▸ Problem statement: Word for word, restate every record.

- - -

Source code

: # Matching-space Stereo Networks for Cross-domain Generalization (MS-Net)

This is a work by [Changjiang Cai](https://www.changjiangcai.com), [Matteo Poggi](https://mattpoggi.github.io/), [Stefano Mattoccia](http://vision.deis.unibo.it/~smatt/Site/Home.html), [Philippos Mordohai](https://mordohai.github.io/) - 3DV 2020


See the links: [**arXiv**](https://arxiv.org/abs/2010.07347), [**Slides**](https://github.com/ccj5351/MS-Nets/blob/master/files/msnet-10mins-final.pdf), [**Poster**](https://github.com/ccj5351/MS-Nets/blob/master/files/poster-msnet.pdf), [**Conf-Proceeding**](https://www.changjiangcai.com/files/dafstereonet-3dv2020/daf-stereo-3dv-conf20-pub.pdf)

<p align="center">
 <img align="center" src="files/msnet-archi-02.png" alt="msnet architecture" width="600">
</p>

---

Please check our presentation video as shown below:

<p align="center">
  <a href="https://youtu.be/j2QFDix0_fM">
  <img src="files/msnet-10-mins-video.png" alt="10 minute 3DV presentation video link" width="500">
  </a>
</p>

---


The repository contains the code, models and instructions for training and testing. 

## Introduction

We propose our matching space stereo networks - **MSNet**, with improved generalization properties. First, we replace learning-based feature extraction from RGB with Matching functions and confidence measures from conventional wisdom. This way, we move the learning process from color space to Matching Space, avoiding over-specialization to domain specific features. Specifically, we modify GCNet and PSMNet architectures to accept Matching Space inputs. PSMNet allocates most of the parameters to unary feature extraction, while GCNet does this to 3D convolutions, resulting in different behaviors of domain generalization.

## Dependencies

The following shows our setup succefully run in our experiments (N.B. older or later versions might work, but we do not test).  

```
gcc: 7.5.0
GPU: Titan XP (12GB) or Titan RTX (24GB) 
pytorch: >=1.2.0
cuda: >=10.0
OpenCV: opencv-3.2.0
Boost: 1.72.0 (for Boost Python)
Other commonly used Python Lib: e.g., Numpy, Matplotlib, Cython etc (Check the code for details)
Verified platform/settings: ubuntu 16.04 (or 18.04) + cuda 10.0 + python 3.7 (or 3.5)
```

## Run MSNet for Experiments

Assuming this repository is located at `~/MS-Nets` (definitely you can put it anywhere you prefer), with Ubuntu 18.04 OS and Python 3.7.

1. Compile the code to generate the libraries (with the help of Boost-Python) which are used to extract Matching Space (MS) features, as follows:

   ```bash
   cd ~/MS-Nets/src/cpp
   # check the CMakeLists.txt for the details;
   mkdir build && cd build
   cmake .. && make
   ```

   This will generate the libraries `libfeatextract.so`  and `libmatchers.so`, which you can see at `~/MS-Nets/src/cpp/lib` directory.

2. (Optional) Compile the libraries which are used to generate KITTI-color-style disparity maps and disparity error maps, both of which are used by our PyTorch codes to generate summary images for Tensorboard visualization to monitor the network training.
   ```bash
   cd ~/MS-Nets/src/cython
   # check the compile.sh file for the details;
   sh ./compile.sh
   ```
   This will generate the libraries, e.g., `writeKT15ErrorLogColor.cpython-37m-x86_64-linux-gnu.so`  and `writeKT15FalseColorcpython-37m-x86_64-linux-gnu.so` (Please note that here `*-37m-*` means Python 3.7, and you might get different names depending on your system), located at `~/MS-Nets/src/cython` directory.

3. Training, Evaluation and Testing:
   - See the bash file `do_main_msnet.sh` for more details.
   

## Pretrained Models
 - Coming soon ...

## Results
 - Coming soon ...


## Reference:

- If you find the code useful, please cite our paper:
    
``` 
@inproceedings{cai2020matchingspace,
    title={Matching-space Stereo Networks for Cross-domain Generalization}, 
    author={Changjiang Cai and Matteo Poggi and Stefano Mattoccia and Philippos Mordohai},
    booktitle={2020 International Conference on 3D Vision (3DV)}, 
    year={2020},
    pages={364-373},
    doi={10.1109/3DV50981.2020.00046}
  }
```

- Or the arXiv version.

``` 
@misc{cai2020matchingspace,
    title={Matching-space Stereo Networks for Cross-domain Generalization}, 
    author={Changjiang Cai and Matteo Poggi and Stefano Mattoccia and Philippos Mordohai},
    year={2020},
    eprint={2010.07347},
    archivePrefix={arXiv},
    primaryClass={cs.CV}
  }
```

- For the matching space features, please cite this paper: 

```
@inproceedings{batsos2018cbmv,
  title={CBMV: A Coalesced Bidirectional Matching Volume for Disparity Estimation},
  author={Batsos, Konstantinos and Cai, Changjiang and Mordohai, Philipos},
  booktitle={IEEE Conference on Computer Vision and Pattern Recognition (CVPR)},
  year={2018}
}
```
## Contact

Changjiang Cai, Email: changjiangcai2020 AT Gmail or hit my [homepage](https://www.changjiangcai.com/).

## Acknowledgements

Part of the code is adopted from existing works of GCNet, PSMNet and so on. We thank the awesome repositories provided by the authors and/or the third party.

- - -

▸ Response to this exercise:
Source code

: # Matching-space Stereo Networks for Cross-domain Generalization (MS-Net)

This is a work by [Changjiang Cai](https://www.changjiangcai.com), [Matteo Poggi](https://mattpoggi.github.io/), [Stefano Mattoccia](http://vision.deis.unibo.it/~smatt/Site/Home.html), [Philippos Mordohai](https://mordohai.github.io/) - 3DV 2020


See the links: [**arXiv**](https://arxiv.org/abs/2010.07347), [**Slides**](https://github.com/ccj5351/MS-Nets/blob/master/files/msnet-10mins-final.pdf), [**Poster**](https://github.com/ccj5351/MS-Nets/blob/master/files/poster-msnet.pdf), [**Conf-Proceeding**](https://www.changjiangcai.com/files/dafstereonet-3dv2020/daf-stereo-3dv-conf20-pub.pdf)

<p align="center">
 <img align="center" src="files/msnet-archi-02.png" alt="msnet architecture" width="600">
</p>

---

Please check our presentation video as shown below:

<p align="center">
  <a href="https://youtu.be/j2QFDix0_fM">
  <img src="files/msnet-10-mins-video.png" alt="10 minute 3DV presentation video link" width="500">
  </a>
</p>

---


The repository contains the code, models and instructions for training and testing. 

## Introduction

We propose our matching space stereo networks - **MSNet**, with improved generalization properties. First, we replace learning-based feature extraction from RGB with Matching functions and confidence measures from conventional wisdom. This way, we move the learning process from color space to Matching Space, avoiding over-specialization to domain specific features. Specifically, we modify GCNet and PSMNet architectures to accept Matching Space inputs. PSMNet allocates most of the parameters to unary feature extraction, while GCNet does this to 3D convolutions, resulting in different behaviors of domain generalization.

## Dependencies

The following shows our setup succefully run in our experiments (N.B. older or later versions might work, but we do not test).  

```
gcc: 7.5.0
GPU: Titan XP (12GB) or Titan RTX (24GB) 
pytorch: >=1.2.0
cuda: >=10.0
OpenCV: opencv-3.2.0
Boost: 1.72.0 (for Boost Python)
Other commonly used Python Lib: e.g., Numpy, Matplotlib, Cython etc (Check the code for details)
Verified platform/settings: ubuntu 16.04 (or 18.04) + cuda 10.0 + python 3.7 (or 3.5)
```

## Run MSNet for Experiments

Assuming this repository is located at `~/MS-Nets` (definitely you can put it anywhere you prefer), with Ubuntu 18.04 OS and Python 3.7.

1. Compile the code to generate the libraries (with the help of Boost-Python) which are used to extract Matching Space (MS) features, as follows:

   ```bash
   cd ~/MS-Nets/src/cpp
   # check the CMakeLists.txt for the details;
   mkdir build && cd build
   cmake .. && make
   ```

   This will generate the libraries `libfeatextract.so`  and `libmatchers.so`, which you can see at `~/MS-Nets/src/cpp/lib` directory.

2. (Optional) Compile the libraries which are used to generate KITTI-color-style disparity maps and disparity error maps, both of which are used by our PyTorch codes to generate summary images for Tensorboard visualization to monitor the network training.
   ```bash
   cd ~/MS-Nets/src/cython
   # check the compile.sh file for the details;
   sh ./compile.sh
   ```
   This will generate the libraries, e.g., `writeKT15ErrorLogColor.cpython-37m-x86_64-linux-gnu.so`  and `writeKT15FalseColorcpython-37m-x86_64-linux-gnu.so` (Please note that here `*-37m-*` means Python 3.7, and you might get different names depending on your system), located at `~/MS-Nets/src/cython` directory.

3. Training, Evaluation and Testing:
   - See the bash file `do_main_msnet.sh` for more details.
   

## Pretrained Models
 - Coming soon ...

## Results
 - Coming soon ...


## Reference:

- If you find the code useful, please cite our paper:
    
``` 
@inproceedings{cai2020matchingspace,
    title={Matching-space Stereo Networks for Cross-domain Generalization}, 
    author={Changjiang Cai and Matteo Poggi and Stefano Mattoccia and Philippos Mordohai},
    booktitle={2020 International Conference on 3D Vision (3DV)}, 
    year={2020},
    pages={364-373},
    doi={10.1109/3DV50981.2020.00046}
  }
```

- Or the arXiv version.

``` 
@misc{cai2020matchingspace,
    title={Matching-space Stereo Networks for Cross-domain Generalization}, 
    author={Changjiang Cai and Matteo Poggi and Stefano Mattoccia and Philippos Mordohai},
    year={2020},
    eprint={2010.07347},
    archivePrefix={arXiv},
    primaryClass={cs.CV}
  }
```

- For the matching space features, please cite this paper: 

```
@inproceedings{batsos2018cbmv,
  title={CBMV: A Coalesced Bidirectional Matching Volume for Disparity Estimation},
  author={Batsos, Konstantinos and Cai, Changjiang and Mordohai, Philipos},
  booktitle={IEEE Conference on Computer Vision and Pattern Recognition (CVPR)},
  year={2018}
}
```
## Contact

Changjiang Cai, Email: changjiangcai2020 AT Gmail or hit my [homepage](https://www.changjiangcai.com/).

## Acknowledgements

Part of the code is adopted from existing works of GCNet, PSMNet and so on. We thank the awesome repositories provided by the authors and/or the third party.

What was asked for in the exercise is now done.